Author: Yiu, Wing Him
Title: What’s in a forced CEO turnover announcement? The cut loss hypothesis on option implied volatility
Degree: D.B.A.
Year: 2022
Subject: Chief executive officers
Options ,Finance)
Stock options
Hong Kong Polytechnic University -- Dissertations
Department: Faculty of Business
Pages: 150 pages
Language: English
Abstract: When one talks about a forced CEO turnover, it is usually about an incompetent manager delivering a mediocre business result, leading to the capital punishment of firing. In my thesis, I use the ability, strategy, scapegoat and cut loss hypothesis to investigate what is in fact the rationale behind a forced CEO turnover event. Using option data available from all the U.S. listed exchanges during 2001-2017, I find out that the ability and the strategy hypotheses are not supported while the scapegoat hypotheses is rejected. I also find out that the effect of Option Implied Volatility due to a forced CEO turnover can be explained by whether the announcement is in accordance or in violation of the cut loss hypothesis. Announcing a forced CEO event during a trading break or replacing a fired CEO with a CEO with long serviceable years triggers the cut loss mechanism, thus sending the Option Implied Volatility higher. Results found in my multivariate model about the cut loss hypothesis are robust after controlling stock return, size and financial leverage ratios, and also when I use alternative independent variables to control for the size effect of firms or weekends instead of trading breaks.

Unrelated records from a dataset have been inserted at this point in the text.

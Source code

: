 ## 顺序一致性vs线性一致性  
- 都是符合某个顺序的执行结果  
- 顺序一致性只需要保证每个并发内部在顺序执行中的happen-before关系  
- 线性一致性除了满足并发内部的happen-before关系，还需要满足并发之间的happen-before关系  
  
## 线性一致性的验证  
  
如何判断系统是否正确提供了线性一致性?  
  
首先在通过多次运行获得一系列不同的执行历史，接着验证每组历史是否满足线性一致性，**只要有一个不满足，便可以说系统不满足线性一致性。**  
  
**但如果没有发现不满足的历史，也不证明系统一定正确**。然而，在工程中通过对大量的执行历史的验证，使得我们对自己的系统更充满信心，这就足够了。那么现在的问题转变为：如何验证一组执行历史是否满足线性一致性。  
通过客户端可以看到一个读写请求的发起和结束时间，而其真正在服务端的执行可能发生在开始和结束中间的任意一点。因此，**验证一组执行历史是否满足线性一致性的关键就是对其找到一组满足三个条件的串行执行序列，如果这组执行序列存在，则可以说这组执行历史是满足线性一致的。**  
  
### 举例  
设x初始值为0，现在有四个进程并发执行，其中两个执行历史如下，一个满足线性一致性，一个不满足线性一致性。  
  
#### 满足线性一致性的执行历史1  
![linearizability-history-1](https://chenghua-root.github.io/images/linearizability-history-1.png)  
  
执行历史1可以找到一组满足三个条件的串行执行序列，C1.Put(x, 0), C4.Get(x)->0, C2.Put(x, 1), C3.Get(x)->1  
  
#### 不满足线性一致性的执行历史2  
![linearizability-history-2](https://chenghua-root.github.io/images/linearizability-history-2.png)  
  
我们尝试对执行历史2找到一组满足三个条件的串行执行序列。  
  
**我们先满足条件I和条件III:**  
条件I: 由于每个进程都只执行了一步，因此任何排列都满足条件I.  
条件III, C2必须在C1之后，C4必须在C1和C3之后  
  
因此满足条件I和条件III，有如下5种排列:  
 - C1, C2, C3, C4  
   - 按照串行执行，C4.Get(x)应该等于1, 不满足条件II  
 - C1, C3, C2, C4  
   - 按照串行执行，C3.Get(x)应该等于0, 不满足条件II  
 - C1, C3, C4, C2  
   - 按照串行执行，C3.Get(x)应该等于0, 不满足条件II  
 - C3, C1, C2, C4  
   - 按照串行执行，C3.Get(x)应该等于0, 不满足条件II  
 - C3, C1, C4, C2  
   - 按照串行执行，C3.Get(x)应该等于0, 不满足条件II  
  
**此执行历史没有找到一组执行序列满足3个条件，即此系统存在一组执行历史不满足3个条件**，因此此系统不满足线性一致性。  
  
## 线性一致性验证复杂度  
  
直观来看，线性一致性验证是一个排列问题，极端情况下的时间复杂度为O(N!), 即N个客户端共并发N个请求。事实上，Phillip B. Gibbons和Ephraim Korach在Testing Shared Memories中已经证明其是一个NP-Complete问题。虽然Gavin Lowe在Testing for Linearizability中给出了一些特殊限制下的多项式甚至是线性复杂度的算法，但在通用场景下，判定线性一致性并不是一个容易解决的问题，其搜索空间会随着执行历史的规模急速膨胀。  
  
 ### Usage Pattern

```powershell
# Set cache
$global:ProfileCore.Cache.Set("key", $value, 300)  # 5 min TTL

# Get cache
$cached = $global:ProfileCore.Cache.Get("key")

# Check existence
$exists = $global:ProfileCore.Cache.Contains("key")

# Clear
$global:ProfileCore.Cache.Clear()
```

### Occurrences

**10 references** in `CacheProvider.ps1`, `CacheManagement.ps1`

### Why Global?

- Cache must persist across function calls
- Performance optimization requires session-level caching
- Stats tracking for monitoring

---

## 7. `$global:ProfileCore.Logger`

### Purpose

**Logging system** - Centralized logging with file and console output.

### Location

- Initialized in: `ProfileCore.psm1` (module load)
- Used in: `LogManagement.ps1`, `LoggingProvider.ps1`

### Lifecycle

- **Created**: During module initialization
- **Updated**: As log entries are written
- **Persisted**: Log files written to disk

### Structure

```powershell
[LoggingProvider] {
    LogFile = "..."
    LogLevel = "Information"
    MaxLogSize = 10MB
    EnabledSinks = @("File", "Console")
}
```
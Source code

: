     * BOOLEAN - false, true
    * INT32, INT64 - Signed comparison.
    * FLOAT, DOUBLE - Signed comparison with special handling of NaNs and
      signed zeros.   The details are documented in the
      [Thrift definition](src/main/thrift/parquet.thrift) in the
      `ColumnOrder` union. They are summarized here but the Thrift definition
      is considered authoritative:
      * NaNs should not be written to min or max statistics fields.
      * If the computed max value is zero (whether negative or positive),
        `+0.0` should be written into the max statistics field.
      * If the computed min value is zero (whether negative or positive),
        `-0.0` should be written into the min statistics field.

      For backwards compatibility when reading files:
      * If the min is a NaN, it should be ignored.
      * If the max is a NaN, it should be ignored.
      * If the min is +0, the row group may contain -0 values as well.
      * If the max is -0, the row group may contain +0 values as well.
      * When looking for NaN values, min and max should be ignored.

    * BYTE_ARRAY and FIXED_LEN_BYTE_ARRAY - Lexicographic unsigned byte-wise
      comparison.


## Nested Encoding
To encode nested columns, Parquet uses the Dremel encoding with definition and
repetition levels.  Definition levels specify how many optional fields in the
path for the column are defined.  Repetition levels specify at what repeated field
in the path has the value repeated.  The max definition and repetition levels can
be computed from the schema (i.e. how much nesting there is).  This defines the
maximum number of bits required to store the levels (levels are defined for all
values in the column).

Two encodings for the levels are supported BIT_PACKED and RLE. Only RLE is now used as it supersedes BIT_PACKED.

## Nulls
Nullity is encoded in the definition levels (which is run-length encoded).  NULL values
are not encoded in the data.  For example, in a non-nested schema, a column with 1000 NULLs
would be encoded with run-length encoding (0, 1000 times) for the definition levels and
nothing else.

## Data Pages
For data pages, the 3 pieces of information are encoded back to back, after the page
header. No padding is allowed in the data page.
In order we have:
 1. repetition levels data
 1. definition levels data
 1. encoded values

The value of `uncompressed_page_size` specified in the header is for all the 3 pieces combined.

I call the hypothesis I develop the cut loss hypothesis, because concerning an ultra-short time frame of one day less (T-1) to one day plus (T+1) around the forced CEO turnover announcement, an investor uses an almost knee-jerk mechanism to avoid short term risk when he or she sees major uncertainty in his or her equity interest, hence the Option Implied Volatility is driven up. Cases that result in major uncertainty include long serviceable years for the successor CEOs (3 years or more) and announcing the forced CEO turnover during trading breaks. In the former case, a company shows genuine interest to fundamentally change the outlook of the company by choosing someone with ample time to do so. In the latter case, a company disallows any chance of the investors to get out of their equity interests. The strong t-statistic of the interaction term between long serviceable years and whether the forced CEO announcement is made during trading breaks confirms the cut loss hypothesis, when an investor's knee-jerk reaction to sell drives up the Option Implied Volatility.
My findings in this thesis are substantially different from the likes of Clayton, Hartzell and Rosenberg (2005) and Huson, Malatesta, Parrino (2004) because the previous studies focus on realized equity volatility while I focus on short term Option Implied Volatility. While their observation periods are as long as 60 months, my observation period is only one day before and one day after the forced CEO turnover is announced. While the scapegoat hypothesis is rejected outright in my thesis and in theirs, my findings based on the strategy hypothesis and the ability hypothesis are different from the prior research. With strategy hypothesis and ability hypothesis more prominent in the long term because a strategic change led by a new CEO takes time to effectuate, the signalling effect is more dominating in the short run, resulting in the statistical significance of the newly developed cut loss hypothesis. I hope this thesis can bring insight to the financial world the anomalous yet still rather untouched signalling effect of forced CEO turnovers.